(ENTRIES SUPPLIED begins)

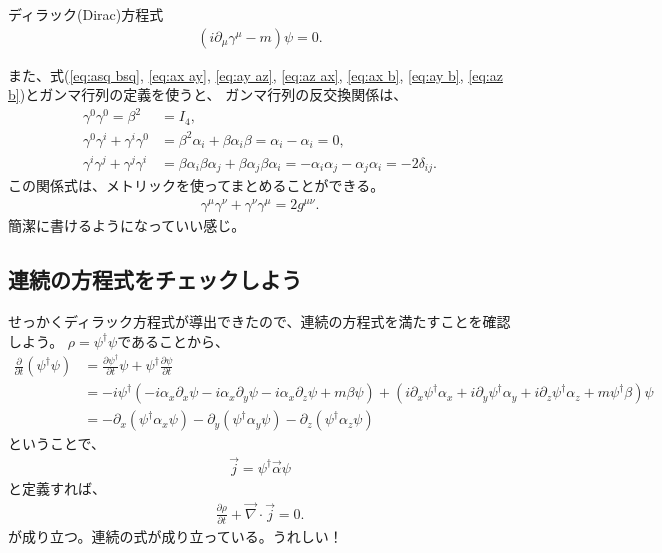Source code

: \documentclass[10pt,a4paper]{jarticle}
\begin{document}
\begin{itembox}[l]{ディラック(Dirac)方程式}
\begin{align}
(i\partial_\mu \gamma^\mu - m )\psi = 0. \label{eq:dirac equation 2}
\end{align}
\end{itembox}
%
また、式(\ref{eq:asq bsq}, \ref{eq:ax ay}, \ref{eq:ay az}, \ref{eq:az ax}, \ref{eq:ax b}, \ref{eq:ay b}, \ref{eq:az b})とガンマ行列の定義を使うと、
ガンマ行列の反交換関係は、
\begin{align}
\gamma^0 \gamma^0 = \beta^2 &= I_4, \\
\gamma^0 \gamma^i + \gamma^i \gamma^0 &= \beta^2 \alpha_i + \beta \alpha_i \beta = \alpha_i - \alpha_i = 0,\\
\gamma^i \gamma^j + \gamma^j \gamma^i &= \beta \alpha_i \beta \alpha_j + \beta \alpha_j \beta \alpha_i = -\alpha_i \alpha_j - \alpha_j \alpha_i = - 2\delta_{ij}.
\end{align}
この関係式は、メトリックを使ってまとめることができる。
\begin{align}
\gamma^\mu \gamma^\nu + \gamma^\nu \gamma^\mu = 2g^{\mu\nu}. \label{eq:dirac matrix anticommut}
\end{align}
簡潔に書けるようになっていい感じ。



\subsection{連続の方程式をチェックしよう}
せっかくディラック方程式が導出できたので、連続の方程式を満たすことを確認しよう。
$\rho = \psi^\dagger \psi$であることから、
\begin{align}
\frac{\partial}{\partial t} (\psi^\dagger \psi)
&= \frac{\partial\psi^\dagger}{\partial t}\psi + \psi^\dagger \frac{\partial\psi}{\partial t} \nonumber\\
&= -i \psi^\dagger ( -i\alpha_x \partial_x \psi -i\alpha_x \partial_y \psi -i\alpha_x \partial_z \psi +  m\beta \psi)
+ ( i \partial_x \psi^\dagger \alpha_x + i \partial_y \psi^\dagger \alpha_y + i \partial_z \psi^\dagger \alpha_z + m \psi^\dagger \beta) \psi \nonumber\\
&=
- \partial_x ( \psi^\dagger \alpha_x \psi )
- \partial_y ( \psi^\dagger \alpha_y \psi )
- \partial_z ( \psi^\dagger \alpha_z \psi )
\end{align}
%
ということで、
\begin{align}
\vec j = \psi^\dagger \vec\alpha \psi
\end{align}
と定義すれば、
\begin{align}
\frac{\partial\rho}{\partial t} + \vec\nabla \cdot \vec j = 0.
\end{align}
が成り立つ。連続の式が成り立っている。うれしい！
\end{document}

(ENTRIES SUPPLIED ends)

Which lines of the records hold the string "dagger"? Copy each one.

- WRITTEN RESPONSE -
$\rho = \psi^\dagger \psi$であることから、
\frac{\partial}{\partial t} (\psi^\dagger \psi)
&= \frac{\partial\psi^\dagger}{\partial t}\psi + \psi^\dagger \frac{\partial\psi}{\partial t} \nonumber\\
&= -i \psi^\dagger ( -i\alpha_x \partial_x \psi -i\alpha_x \partial_y \psi -i\alpha_x \partial_z \psi +  m\beta \psi)
+ ( i \partial_x \psi^\dagger \alpha_x + i \partial_y \psi^\dagger \alpha_y + i \partial_z \psi^\dagger \alpha_z + m \psi^\dagger \beta) \psi \nonumber\\
- \partial_x ( \psi^\dagger \alpha_x \psi )
- \partial_y ( \psi^\dagger \alpha_y \psi )
- \partial_z ( \psi^\dagger \alpha_z \psi )
\vec j = \psi^\dagger \vec\alpha \psi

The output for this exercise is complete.